Frustrasi Maresca: Chelsea Ulangi Kesalahan yang Sama Saat Kalah
Uptodai.com - Stamford Bridge kembali menjadi saksi bisu kekecewaan. Manajer Chelsea, Enzo Maresca, tidak dapat menyembunyikan kekecewaan beratnya setelah timnya harus mengakui keunggulan Aston Villa dengan skor 1-2. Hasil minor ini terasa semakin menyakitkan karena, menurut Maresca, Chelsea ulangi kesalahan yang sama yang telah menghantui mereka sepanjang musim ini.
Padahal, selama satu jam pertama pertandingan, The Blues tampil sangat dominan. Mereka mampu mengendalikan tempo permainan dan menciptakan beberapa peluang berbahaya di depan gawang lawan yang saat ini bercokol di peringkat ketiga klasemen Liga Inggris.
Tuan rumah sempat berada di jalur yang tepat untuk memangkas jarak poin di papan atas Premier League setelah Joao Pedro berhasil mencetak gol pembuka menjelang akhir babak pertama. Namun, keunggulan tersebut sirna dalam sekejap mata. Ollie Watkins, yang baru masuk sebagai pemain pengganti, berhasil menyamakan kedudukan dengan cepat.
Maresca Frustrasi: Pola Kegagalan Chelsea Ulangi Kesalahan yang Sama
Situasi di lapangan semakin memburuk bagi Chelsea ketika Watkins kembali menjadi momok. Sang striker sukses menanduk bola hasil sepak pojok tanpa kawalan berarti, memastikan tiga poin krusial bagi tim tamu. Gol kedua ini sekaligus mengunci kemenangan Aston Villa.
Dalam sesi konferensi pers pasca-pertandingan, Maresca meluapkan rasa frustrasinya yang mendalam. Pelatih asal Italia itu menyoroti kegagalan timnya dalam merespons situasi genting, terutama setelah kebobolan gol penyeimbang saat mereka sedang menguasai jalannya pertandingan.
Ini bukan kali pertama Chelsea kehilangan momentum setelah unggul di Stamford Bridge. Musim ini, mereka sudah sempat memimpin melawan Brighton & Hove Albion, Sunderland, Arsenal, dan kini Aston Villa, namun semua laga tersebut berakhir tanpa raihan tiga poin penuh.

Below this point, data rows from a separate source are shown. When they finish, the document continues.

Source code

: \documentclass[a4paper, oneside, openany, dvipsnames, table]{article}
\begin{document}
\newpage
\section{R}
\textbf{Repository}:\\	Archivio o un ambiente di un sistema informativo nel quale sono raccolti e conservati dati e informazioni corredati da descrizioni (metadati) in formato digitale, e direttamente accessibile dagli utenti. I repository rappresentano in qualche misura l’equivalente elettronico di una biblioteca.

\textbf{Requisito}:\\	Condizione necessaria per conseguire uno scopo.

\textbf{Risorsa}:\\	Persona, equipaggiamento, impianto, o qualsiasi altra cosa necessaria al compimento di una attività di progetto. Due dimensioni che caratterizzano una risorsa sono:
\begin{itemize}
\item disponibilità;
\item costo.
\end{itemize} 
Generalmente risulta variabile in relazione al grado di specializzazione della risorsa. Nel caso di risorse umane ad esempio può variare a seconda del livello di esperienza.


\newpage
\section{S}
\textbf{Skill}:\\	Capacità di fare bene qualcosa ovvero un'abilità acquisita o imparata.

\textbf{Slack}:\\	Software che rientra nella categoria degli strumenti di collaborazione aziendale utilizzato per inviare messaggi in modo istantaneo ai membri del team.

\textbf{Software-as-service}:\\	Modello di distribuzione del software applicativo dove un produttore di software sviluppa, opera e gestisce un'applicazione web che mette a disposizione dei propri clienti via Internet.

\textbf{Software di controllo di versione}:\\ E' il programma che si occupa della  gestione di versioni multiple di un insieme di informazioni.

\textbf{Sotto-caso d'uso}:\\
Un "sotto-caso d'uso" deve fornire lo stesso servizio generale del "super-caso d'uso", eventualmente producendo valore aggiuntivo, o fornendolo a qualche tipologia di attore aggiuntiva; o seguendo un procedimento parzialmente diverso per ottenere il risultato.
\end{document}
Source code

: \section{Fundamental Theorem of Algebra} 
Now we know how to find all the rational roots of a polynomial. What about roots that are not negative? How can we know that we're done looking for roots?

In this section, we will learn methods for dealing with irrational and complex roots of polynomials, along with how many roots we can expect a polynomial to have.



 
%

“Saya pikir gol yang kami kebobankan jelas mengubah dinamika keseluruhan pertandingan,” ujar Maresca dengan nada kecewa. “Sebelum gol itu terjadi, kami sepenuhnya mengendalikan permainan. Kami seharusnya sudah mencetak dua atau tiga gol sebelum gawang kami kebobolan pertama kali.”
Pentingnya Ketajaman dan Mentalitas Bertahan
Maresca menegaskan bahwa masalah utama timnya terletak pada dua aspek: ketajaman di depan gawang dan mentalitas bertahan setelah tekanan datang. Ketika lawan berhasil menyamakan skor, para pemain The Blues cenderung panik dan kehilangan fokus secara kolektif.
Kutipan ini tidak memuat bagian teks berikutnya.